[[ Study material open ]]

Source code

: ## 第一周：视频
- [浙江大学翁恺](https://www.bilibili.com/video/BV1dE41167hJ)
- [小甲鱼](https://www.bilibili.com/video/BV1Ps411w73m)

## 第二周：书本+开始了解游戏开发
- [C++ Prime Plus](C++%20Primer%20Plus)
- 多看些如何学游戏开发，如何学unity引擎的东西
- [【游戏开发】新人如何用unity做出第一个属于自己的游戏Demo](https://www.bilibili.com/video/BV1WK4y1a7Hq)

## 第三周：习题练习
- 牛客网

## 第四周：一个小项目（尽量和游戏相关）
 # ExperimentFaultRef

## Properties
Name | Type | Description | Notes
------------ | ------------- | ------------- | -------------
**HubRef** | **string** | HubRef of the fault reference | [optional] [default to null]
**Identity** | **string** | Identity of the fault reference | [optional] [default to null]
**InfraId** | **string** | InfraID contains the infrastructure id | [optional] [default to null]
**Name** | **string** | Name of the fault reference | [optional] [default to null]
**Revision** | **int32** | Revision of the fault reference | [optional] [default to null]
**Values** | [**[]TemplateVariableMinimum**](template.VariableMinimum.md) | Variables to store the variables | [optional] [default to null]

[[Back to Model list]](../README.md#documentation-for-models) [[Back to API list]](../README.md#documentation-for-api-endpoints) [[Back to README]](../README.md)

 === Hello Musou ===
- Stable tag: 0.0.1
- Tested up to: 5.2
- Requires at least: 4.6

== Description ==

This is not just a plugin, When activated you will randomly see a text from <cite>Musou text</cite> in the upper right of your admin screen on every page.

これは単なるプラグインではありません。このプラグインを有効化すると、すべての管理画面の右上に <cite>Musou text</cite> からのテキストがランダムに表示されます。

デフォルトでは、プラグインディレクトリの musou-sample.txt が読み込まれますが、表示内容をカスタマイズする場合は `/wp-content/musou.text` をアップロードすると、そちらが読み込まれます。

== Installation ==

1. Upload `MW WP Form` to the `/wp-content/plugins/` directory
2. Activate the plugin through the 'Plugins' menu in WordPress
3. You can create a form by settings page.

[[ Study material closed ]]

Using the data above, print exactly the lines from the line that contains "## 第三周：习题练习" through the line that contains "Identity of the", with both included.

#### Answer for this exercise
## 第三周：习题练习
- 牛客网

## 第四周：一个小项目（尽量和游戏相关）
 # ExperimentFaultRef

## Properties
Name | Type | Description | Notes
------------ | ------------- | ------------- | -------------
**HubRef** | **string** | HubRef of the fault reference | [optional] [default to null]
**Identity** | **string** | Identity of the fault reference | [optional] [default to null]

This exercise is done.